Los tontos que se quedaron
Por más de 30 años, Juan Martín Colomer y su esposa Sinforosa Sancho han vivido solos en La Estrella, un pueblo en las tierras altas del este de España que alguna vez tuvo más de 200 habitantes.
“Todo mundo se ha ido, nosotros somos los tontos que nos quedamos”, se ríe Sinforosa, quien cumplió 85 años en julio pasado, sentada en los escalones de entrada de un edificio de fachada rosa que fue la escuela local para niños. “Siempre hemos vivido así. Cuando hace frío, encendemos un fuego. Dormimos con frazadas. Tenemos pollos, conejos, la tierra, y nos las arreglamos”, dice.
Enclavado en un valle al noreste de la región de Aragón, donde el polen se esparce desde los pinos que van apoderándose gradualmente de la que antes fuera tierra arable, el pueblo está en el centro de un desierto que crece conforme se ausenta la población. Los residentes comenzaron a abandonar los pueblos para buscar trabajo en las ciudades desde el fin de la Guerra Civil, en 1939, dejando atrás un área cuyo tamaño es dos veces el de Bélgica y que se ha convertido en la menos poblada en la Unión Europea.
Hay menos de ocho habitantes por kilómetro cuadrado, y aquellos que permanecen están envejeciendo; es una muestra drástica de una sociedad en la que, en el último año, las muertes han superado a los nacimientos con mayor rapidez desde que se empezó a tener registro, en 1941.
Vicente, el hijo de Juan Martín y Sinforosa, fue el último niño que vivió aquí, y tuvo que ir a la escuela en un poblado vecino, luego de que el maestro local se marchara y su escuela fuera cerrada.
“Si no hay niños, no hay vida”, dice Juan Martín, de 84 años.
La pareja vive con una pensión de cerca de mil 200 euros al mes. Crían conejos y gallinas para alimentarse, y tienen que conducir a un poblado cercano para comprar la comida que cocinan en una estufa de gas butano o en el fuego al aire libre. Hasta hace diez años usaban lámparas de aceite para las raras ocasiones en que necesitaban luz artificial, pero ahora tienen paneles solares que los proveen de electricidad.
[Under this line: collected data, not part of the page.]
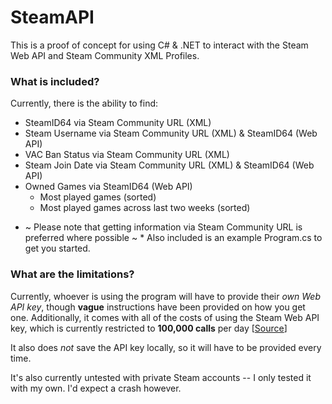 # SteamAPI

This is a proof of concept for using C# & .NET to interact with the Steam Web API and Steam Community XML Profiles.

### What is included?

Currently, there is the ability to find:
- SteamID64 via Steam Community URL (XML)
- Steam Username via Steam Community URL (XML) & SteamID64 (Web API)
- VAC Ban Status via Steam Community URL (XML)
- Steam Join Date via Steam Community URL (XML) & SteamID64 (Web API)
- Owned Games via SteamID64 (Web API)
	- Most played games (sorted)
	- Most played games across last two weeks (sorted)

* ~ Please note that getting information via Steam Community URL is preferred where possible ~ *
Also included is an example Program.cs to get you started.

### What are the limitations?

Currently, whoever is using the program will have to provide their *own Web API key*, though **vague** instructions have been provided on how you get one.
Additionally, it comes with all of the costs of using the Steam Web API key, which is currently restricted to **100,000 calls** per day [[Source](https://steamcommunity.com/dev/apiterms)]

It also does *not* save the API key locally, so it will have to be provided every time.

It's also currently untested with private Steam accounts -- I only tested it with my own. I'd expect a crash however.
“Nunca hemos tenido una línea telefónica, y sólo hay señal de telefonía celular en el cementerio”, cuenta Sinforosa.
No extrañan vivir en sociedad, y, aunque poseen una casa en la vecina Villafranca, solamente van ahí para visitar a Vicente y a su familia.
“Nosotros crecimos en la soledad y nos gusta”, dice Juan Martín, pero no cree que nadie quiera vivir como ellos en el futuro. “La Estrella morirá con nosotros”.